** Opening INFORMATION SUPPLIED block **
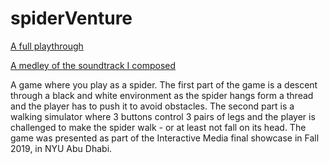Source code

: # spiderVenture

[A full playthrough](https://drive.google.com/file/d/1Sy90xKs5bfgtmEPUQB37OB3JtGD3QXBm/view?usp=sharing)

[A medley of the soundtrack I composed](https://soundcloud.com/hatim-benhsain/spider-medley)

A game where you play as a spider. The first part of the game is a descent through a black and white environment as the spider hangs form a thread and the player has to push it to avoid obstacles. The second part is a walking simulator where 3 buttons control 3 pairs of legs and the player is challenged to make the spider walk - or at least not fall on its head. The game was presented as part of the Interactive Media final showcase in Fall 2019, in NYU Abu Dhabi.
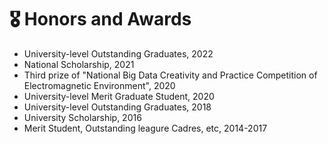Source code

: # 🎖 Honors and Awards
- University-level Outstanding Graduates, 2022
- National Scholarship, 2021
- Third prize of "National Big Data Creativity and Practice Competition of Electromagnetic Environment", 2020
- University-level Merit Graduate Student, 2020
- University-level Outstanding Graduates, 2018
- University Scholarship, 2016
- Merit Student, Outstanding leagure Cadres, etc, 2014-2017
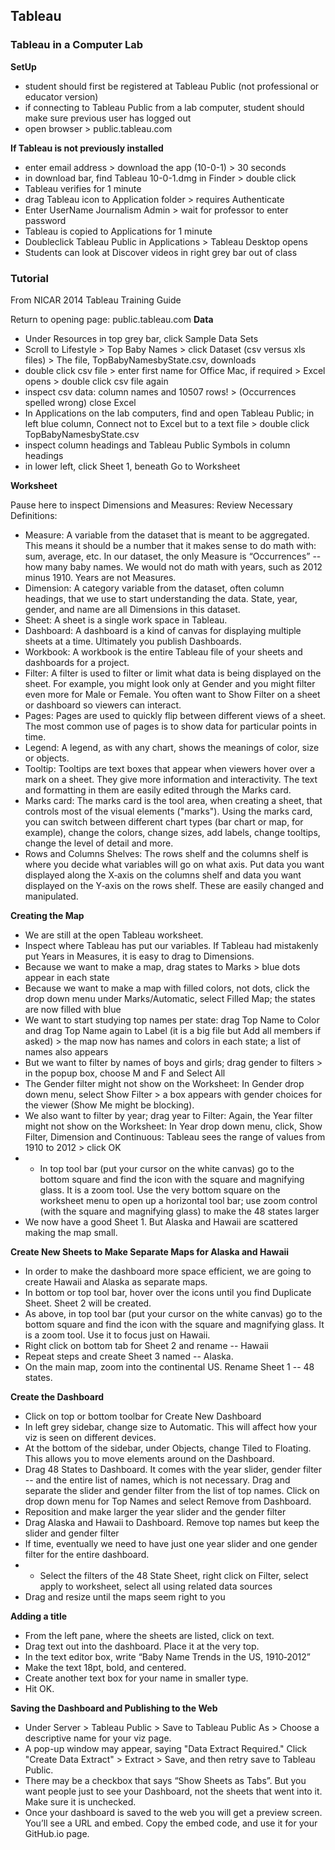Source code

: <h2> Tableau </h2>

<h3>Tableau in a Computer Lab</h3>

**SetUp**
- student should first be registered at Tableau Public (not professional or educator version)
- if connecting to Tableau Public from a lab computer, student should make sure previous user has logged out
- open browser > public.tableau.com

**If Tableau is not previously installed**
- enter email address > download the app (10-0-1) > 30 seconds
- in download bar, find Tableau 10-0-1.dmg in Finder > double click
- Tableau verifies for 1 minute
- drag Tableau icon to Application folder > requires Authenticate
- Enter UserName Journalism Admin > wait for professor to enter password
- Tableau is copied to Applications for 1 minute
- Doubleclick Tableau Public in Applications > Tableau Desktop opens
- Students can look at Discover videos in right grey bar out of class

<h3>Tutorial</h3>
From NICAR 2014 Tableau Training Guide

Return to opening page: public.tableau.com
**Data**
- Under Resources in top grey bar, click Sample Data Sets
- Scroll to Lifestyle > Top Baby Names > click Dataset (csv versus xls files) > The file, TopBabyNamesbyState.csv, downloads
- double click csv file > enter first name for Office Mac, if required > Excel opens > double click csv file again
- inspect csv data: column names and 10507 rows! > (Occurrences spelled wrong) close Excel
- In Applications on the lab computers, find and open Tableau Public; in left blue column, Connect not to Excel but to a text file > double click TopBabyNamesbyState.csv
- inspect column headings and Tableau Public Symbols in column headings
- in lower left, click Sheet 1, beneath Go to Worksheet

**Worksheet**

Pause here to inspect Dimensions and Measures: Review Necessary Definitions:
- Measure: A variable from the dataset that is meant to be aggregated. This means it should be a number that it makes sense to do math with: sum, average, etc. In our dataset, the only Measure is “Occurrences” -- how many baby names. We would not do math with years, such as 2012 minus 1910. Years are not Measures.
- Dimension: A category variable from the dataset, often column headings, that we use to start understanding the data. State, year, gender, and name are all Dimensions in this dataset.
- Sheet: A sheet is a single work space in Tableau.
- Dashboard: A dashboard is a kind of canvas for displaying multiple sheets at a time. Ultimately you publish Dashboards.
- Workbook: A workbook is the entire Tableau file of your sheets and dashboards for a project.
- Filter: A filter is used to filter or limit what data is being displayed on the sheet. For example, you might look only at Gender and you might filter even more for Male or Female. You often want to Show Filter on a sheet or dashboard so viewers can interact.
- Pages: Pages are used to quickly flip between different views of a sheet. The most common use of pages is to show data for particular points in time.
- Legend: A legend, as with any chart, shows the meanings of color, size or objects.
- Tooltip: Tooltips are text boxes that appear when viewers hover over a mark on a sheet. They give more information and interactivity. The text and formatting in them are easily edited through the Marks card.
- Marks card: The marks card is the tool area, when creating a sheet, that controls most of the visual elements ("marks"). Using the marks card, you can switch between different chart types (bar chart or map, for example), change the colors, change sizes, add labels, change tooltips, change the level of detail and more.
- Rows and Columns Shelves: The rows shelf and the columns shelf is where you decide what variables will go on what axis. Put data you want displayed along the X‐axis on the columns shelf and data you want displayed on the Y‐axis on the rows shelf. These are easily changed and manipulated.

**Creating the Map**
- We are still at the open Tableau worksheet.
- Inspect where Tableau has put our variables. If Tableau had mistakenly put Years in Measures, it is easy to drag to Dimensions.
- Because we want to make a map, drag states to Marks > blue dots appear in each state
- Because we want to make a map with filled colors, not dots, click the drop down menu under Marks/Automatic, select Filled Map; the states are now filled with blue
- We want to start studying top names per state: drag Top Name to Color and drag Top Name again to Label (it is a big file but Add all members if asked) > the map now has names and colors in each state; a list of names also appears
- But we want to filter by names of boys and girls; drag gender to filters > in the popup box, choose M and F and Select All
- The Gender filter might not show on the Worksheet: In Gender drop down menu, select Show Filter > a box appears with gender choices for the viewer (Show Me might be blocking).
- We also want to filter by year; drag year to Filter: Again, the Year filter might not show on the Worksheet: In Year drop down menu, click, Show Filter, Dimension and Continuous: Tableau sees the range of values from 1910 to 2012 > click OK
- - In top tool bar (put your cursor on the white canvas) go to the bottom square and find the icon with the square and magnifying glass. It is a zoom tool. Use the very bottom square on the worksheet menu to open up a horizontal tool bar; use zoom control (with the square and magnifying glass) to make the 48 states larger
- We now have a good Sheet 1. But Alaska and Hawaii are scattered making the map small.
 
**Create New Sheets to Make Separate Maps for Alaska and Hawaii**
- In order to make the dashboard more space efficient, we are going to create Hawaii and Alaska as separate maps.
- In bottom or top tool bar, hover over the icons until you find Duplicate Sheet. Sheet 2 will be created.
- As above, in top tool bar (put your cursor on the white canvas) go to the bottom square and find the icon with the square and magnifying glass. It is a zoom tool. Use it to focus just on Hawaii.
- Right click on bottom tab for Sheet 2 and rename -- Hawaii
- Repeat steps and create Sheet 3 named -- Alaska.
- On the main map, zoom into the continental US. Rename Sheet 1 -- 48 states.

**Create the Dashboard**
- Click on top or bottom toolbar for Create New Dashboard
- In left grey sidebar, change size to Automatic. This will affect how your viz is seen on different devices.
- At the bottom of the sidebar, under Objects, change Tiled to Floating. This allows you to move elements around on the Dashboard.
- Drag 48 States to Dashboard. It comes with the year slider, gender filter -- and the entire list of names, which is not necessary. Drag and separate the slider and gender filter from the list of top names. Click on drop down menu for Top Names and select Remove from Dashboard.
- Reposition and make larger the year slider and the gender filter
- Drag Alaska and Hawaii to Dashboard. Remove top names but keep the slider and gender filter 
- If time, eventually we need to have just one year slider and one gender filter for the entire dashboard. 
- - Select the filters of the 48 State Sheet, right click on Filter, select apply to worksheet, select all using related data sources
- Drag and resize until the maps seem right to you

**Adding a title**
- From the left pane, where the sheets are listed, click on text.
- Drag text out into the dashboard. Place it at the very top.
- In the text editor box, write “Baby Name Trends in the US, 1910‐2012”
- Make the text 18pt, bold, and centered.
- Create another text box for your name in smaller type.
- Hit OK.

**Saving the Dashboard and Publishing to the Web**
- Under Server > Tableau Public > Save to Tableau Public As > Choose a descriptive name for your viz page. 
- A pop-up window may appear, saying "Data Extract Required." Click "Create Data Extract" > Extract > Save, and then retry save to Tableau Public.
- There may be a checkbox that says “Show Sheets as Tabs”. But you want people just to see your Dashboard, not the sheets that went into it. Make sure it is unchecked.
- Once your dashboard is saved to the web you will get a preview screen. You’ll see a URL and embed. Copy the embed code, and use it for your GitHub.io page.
** Closing INFORMATION SUPPLIED block **
WORK REQUIRED — Search the data above for the string "what". Report every line where it is found.

EXERCISE SOLUTION —
- Filter: A filter is used to filter or limit what data is being displayed on the sheet. For example, you might look only at Gender and you might filter even more for Male or Female. You often want to Show Filter on a sheet or dashboard so viewers can interact.
- Rows and Columns Shelves: The rows shelf and the columns shelf is where you decide what variables will go on what axis. Put data you want displayed along the X‐axis on the columns shelf and data you want displayed on the Y‐axis on the rows shelf. These are easily changed and manipulated.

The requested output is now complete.